_What the task requires_:
Each line with the word "zero" must appear in the answer, copied from the records.

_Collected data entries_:

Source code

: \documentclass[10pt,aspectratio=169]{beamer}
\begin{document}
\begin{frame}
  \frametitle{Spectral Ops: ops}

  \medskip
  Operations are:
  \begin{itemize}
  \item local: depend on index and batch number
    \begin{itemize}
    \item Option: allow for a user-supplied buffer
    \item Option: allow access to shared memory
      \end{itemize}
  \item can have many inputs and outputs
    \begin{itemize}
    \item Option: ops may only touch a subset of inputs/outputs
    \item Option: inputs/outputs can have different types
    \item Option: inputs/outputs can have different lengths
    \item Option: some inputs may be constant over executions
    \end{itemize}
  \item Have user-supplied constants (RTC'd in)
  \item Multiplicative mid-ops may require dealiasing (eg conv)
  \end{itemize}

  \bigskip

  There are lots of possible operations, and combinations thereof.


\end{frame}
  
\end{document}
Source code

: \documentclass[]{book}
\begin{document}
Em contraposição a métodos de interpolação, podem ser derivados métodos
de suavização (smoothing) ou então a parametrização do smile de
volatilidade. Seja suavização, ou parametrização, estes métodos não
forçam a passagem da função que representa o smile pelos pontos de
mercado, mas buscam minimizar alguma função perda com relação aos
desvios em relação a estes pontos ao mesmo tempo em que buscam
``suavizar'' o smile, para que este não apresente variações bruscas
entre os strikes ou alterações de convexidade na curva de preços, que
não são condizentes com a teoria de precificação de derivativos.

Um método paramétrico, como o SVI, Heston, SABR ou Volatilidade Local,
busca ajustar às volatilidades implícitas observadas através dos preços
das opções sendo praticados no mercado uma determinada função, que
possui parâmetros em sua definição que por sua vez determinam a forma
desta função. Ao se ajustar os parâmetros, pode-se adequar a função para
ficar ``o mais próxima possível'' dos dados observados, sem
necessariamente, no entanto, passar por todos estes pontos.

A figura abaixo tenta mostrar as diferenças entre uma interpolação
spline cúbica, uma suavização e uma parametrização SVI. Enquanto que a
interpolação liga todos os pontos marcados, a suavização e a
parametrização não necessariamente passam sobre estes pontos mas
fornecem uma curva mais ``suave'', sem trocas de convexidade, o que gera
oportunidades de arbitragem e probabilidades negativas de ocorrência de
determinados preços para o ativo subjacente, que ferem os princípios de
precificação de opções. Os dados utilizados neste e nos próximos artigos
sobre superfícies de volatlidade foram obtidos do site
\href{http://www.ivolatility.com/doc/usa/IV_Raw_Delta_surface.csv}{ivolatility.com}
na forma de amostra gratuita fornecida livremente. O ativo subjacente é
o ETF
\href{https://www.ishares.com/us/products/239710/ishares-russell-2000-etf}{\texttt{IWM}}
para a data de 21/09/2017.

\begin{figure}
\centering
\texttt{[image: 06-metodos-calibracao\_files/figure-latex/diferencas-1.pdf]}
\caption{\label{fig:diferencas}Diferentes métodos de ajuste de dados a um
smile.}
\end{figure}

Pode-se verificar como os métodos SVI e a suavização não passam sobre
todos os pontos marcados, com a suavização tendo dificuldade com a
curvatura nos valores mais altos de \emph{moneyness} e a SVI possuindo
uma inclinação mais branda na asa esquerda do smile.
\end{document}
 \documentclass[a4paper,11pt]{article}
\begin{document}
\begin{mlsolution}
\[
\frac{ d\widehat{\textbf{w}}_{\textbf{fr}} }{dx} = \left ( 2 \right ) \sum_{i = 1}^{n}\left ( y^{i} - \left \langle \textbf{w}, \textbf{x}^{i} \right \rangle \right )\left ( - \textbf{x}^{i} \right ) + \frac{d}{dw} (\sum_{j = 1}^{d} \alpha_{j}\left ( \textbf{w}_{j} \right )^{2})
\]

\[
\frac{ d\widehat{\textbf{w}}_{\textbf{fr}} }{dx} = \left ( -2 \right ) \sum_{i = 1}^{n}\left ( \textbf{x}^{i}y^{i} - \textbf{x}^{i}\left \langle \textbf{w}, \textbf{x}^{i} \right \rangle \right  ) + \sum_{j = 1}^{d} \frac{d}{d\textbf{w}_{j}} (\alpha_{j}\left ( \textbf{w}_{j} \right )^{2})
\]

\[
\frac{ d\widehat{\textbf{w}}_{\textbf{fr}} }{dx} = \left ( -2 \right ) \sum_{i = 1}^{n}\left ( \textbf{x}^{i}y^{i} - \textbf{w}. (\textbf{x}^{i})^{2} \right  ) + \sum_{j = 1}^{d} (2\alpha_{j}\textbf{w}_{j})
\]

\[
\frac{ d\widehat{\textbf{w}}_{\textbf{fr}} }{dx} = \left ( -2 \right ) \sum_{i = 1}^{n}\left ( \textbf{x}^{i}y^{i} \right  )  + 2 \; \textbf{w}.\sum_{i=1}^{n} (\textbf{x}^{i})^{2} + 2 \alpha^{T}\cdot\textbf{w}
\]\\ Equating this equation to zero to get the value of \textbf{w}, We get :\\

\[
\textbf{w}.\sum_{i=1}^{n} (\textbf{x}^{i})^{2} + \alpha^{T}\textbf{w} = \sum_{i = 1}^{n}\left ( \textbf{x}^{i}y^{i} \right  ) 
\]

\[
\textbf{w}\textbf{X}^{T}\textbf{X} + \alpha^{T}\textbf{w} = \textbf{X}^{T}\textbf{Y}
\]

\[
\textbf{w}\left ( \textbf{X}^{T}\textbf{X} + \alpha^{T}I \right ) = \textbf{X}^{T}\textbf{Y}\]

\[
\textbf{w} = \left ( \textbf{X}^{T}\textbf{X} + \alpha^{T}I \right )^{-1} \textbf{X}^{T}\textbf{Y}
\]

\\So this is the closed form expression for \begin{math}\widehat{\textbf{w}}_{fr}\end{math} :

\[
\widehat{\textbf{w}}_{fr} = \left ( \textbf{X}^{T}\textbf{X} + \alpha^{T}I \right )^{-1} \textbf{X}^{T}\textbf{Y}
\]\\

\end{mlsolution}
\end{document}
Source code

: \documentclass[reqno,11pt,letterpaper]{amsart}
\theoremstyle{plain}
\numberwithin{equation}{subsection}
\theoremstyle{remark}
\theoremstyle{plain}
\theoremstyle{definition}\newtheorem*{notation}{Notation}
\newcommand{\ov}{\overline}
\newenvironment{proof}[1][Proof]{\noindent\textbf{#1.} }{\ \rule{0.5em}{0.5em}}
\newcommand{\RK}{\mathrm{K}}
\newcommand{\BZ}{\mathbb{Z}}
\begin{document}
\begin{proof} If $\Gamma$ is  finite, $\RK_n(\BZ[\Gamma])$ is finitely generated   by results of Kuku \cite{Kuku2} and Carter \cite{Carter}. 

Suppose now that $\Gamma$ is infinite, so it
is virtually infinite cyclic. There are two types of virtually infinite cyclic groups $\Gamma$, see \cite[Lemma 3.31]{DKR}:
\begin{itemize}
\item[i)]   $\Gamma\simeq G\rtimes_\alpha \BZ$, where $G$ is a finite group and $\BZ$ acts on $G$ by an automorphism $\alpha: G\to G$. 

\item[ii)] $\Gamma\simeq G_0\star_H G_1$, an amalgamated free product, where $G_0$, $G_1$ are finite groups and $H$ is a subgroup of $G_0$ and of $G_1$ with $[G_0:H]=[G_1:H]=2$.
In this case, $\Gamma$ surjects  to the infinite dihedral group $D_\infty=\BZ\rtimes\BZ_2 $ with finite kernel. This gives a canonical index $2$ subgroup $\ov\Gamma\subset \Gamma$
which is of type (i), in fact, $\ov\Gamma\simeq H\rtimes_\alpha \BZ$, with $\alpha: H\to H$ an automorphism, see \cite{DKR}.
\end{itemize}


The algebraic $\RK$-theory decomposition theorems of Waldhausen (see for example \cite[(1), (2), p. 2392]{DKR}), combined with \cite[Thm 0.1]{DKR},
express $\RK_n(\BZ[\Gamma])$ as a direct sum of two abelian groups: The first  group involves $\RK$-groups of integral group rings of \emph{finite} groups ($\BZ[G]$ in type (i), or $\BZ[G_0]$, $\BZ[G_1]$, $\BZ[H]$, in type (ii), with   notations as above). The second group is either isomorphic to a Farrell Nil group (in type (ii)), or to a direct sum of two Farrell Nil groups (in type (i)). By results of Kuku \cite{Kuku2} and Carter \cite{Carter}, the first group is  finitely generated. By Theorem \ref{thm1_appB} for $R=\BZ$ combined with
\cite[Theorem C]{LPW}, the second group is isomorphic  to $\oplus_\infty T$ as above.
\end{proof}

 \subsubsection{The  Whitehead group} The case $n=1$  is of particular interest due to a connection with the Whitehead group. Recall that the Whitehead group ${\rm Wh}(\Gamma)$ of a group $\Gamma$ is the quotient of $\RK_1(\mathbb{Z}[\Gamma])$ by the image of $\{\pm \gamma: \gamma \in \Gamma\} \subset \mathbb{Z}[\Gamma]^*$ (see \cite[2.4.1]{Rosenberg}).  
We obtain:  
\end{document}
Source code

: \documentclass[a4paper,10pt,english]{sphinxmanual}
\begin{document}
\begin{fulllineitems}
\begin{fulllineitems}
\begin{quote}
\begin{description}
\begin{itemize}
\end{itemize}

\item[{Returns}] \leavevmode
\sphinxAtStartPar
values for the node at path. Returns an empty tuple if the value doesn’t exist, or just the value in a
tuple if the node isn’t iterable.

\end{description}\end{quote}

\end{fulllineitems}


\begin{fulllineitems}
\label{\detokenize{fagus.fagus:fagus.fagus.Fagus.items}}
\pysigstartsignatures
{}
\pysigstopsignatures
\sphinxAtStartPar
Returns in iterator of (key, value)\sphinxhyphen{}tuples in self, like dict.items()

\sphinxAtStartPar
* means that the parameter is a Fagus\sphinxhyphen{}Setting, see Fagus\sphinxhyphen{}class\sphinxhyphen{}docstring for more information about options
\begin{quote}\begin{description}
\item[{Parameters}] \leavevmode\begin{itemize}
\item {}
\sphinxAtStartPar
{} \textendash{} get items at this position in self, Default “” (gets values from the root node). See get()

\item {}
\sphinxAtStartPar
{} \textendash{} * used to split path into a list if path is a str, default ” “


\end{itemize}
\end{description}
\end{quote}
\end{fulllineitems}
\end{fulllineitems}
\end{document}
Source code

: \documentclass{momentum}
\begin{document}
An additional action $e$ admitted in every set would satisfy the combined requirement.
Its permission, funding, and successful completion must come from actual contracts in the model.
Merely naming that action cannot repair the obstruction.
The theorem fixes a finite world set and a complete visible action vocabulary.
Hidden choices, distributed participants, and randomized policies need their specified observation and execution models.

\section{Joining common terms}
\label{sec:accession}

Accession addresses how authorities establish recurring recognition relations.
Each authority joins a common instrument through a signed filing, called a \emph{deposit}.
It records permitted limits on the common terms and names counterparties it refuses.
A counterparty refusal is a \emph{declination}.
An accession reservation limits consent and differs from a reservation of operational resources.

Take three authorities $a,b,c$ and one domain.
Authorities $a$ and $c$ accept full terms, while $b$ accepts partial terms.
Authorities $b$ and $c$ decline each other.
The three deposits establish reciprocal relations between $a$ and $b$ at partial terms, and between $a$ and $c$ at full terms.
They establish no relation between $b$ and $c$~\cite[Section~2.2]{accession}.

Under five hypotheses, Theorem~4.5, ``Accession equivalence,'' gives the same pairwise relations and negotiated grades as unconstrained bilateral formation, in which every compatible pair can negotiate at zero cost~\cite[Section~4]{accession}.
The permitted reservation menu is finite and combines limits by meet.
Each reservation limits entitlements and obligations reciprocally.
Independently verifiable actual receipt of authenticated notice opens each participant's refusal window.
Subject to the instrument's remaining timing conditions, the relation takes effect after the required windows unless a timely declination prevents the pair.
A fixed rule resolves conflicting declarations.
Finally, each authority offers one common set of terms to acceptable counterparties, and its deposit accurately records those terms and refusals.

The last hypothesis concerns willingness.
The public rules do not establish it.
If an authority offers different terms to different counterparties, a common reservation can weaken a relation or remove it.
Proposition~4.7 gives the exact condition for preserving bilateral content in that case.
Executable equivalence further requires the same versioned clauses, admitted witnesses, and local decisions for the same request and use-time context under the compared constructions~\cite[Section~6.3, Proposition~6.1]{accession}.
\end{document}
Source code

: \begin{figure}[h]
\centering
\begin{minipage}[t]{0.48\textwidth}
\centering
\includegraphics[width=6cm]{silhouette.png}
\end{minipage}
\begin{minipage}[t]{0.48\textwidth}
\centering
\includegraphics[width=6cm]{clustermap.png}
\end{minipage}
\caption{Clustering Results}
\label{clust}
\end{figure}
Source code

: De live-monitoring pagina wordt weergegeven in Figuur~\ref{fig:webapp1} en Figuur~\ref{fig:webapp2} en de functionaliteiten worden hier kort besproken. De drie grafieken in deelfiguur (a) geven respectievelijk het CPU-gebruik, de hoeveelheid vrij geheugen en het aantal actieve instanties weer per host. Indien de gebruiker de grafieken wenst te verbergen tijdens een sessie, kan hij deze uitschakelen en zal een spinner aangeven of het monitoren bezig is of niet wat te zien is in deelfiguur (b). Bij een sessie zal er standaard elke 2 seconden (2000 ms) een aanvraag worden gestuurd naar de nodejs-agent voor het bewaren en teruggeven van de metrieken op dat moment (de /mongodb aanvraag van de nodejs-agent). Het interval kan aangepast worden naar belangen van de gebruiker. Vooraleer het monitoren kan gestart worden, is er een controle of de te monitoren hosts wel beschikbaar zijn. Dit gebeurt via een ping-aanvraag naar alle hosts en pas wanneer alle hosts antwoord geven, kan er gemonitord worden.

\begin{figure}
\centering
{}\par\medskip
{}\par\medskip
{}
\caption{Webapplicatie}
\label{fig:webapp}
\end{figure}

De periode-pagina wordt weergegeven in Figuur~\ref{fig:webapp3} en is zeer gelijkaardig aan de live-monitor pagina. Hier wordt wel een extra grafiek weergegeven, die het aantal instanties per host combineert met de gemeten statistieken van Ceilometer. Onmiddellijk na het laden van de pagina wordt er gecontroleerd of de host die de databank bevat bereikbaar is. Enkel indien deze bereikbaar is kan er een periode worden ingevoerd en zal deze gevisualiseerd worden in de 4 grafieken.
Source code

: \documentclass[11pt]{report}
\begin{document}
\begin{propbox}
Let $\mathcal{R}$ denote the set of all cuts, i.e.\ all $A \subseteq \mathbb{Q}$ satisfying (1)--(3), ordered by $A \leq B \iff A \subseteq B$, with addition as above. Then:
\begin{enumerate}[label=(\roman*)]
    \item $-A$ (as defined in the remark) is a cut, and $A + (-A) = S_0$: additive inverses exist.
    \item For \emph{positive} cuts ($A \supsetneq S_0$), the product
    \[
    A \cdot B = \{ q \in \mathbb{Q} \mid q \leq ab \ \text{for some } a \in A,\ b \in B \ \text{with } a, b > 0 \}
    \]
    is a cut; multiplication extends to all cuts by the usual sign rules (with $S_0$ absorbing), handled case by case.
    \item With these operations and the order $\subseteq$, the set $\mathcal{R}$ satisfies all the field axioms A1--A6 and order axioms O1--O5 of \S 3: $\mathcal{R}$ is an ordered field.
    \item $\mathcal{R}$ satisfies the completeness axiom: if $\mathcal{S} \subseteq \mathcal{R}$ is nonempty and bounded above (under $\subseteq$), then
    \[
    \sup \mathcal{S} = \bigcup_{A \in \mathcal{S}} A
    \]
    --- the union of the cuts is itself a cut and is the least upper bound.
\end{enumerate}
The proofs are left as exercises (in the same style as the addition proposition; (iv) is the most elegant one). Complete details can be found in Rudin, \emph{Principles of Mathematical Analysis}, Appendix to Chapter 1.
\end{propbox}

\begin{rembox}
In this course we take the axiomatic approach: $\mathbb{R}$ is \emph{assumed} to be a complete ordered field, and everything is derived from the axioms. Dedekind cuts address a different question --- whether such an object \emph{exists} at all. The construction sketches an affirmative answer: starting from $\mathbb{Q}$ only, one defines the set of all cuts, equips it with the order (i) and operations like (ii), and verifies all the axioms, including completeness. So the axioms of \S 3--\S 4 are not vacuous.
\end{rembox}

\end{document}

_Task answer_:
\]\\ Equating this equation to zero to get the value of \textbf{w}, We get :\\
Under five hypotheses, Theorem~4.5, ``Accession equivalence,'' gives the same pairwise relations and negotiated grades as unconstrained bilateral formation, in which every compatible pair can negotiate at zero cost~\cite[Section~4]{accession}.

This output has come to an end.